* [GIVEN INFORMATION]:
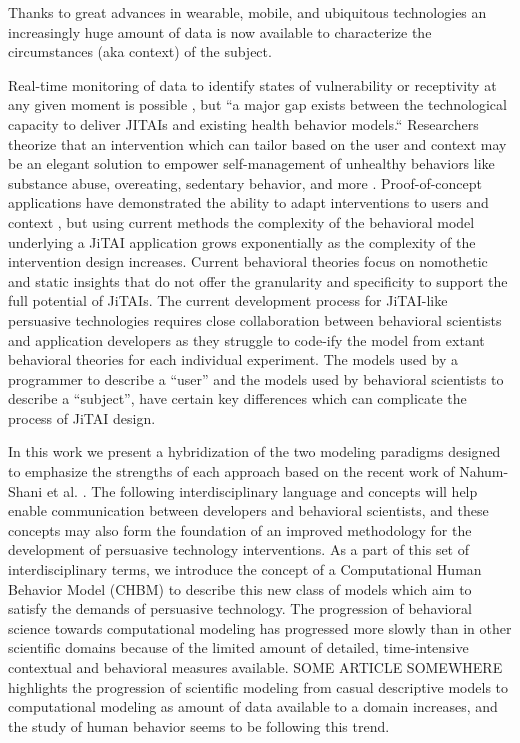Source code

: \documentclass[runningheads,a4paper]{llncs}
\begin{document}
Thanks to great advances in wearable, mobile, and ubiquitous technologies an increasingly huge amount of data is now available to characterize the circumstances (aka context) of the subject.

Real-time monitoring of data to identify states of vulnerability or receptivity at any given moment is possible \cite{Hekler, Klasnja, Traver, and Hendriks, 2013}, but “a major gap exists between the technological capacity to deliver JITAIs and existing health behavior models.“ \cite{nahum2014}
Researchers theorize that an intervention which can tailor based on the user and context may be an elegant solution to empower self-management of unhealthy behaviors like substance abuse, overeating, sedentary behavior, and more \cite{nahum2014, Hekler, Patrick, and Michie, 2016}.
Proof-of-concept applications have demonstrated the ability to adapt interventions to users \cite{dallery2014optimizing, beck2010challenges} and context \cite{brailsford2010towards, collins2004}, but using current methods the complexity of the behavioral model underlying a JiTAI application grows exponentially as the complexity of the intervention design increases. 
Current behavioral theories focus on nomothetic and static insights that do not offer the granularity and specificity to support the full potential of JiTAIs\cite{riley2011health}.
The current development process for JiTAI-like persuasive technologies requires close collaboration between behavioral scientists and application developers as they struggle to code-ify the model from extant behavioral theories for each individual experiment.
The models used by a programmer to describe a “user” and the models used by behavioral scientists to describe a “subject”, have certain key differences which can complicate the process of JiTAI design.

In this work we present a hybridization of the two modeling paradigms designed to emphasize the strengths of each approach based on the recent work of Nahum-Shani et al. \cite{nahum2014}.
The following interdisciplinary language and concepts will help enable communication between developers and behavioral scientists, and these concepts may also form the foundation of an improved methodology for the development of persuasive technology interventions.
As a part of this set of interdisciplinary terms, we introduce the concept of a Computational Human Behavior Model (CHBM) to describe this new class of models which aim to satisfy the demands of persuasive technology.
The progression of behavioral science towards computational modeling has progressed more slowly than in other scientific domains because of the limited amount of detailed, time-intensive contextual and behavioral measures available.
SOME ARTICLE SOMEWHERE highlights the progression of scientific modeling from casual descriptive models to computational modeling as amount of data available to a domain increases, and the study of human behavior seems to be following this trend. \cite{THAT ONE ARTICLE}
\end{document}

* * *

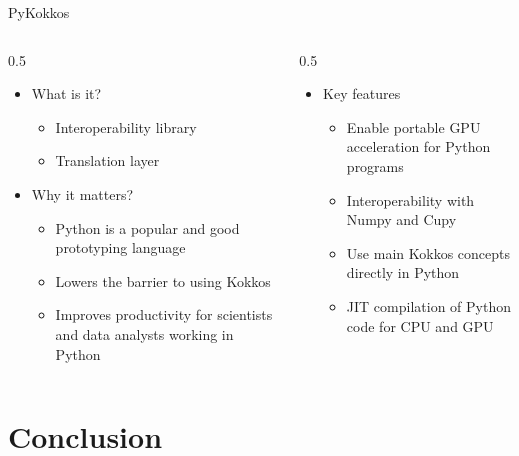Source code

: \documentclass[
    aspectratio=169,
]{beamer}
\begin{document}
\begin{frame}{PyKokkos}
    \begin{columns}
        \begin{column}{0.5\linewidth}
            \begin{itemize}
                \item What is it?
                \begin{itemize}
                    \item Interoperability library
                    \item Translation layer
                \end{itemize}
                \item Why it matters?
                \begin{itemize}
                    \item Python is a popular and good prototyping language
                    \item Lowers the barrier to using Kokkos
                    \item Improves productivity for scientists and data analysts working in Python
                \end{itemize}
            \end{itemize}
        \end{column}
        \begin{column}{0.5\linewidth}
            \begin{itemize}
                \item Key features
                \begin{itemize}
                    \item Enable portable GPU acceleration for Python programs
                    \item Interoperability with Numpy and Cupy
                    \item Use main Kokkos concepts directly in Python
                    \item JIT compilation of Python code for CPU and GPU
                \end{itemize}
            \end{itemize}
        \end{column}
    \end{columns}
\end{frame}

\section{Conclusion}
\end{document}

==

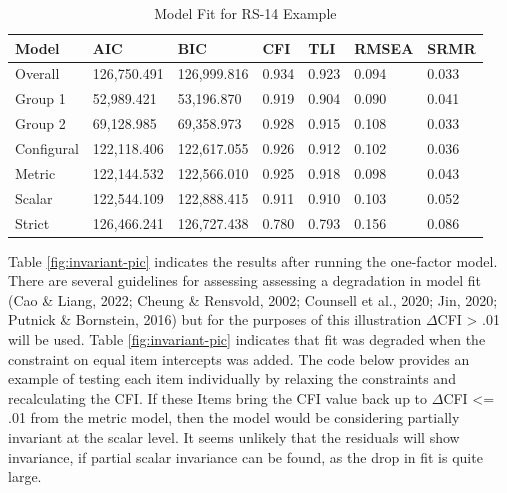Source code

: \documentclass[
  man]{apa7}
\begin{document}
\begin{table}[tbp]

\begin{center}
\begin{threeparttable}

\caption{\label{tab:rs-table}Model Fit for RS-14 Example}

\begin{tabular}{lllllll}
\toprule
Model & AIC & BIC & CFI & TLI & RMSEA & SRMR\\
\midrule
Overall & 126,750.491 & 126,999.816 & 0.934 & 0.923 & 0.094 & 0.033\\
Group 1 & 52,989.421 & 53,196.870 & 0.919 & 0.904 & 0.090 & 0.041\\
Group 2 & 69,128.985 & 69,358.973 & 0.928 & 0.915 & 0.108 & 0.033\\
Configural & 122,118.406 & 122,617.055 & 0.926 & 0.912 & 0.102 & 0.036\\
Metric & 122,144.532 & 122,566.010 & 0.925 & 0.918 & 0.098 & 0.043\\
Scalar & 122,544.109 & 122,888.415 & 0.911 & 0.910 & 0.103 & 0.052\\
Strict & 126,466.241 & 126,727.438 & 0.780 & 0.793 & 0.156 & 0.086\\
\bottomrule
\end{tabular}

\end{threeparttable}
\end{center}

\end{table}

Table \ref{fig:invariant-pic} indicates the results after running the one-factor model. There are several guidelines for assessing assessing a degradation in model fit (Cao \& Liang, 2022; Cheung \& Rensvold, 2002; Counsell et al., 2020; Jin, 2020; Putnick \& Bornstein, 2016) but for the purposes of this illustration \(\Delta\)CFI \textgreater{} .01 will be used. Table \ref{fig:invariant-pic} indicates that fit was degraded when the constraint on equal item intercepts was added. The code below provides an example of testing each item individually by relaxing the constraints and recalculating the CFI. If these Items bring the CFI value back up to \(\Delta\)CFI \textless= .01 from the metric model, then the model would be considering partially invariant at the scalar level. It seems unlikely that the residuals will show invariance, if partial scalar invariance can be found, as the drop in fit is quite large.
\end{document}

* [WORK ITEM]: What is the number of lines in this listing that contain the word "Group"? Answer with that number and nothing else.

* [RESPONSE]: 2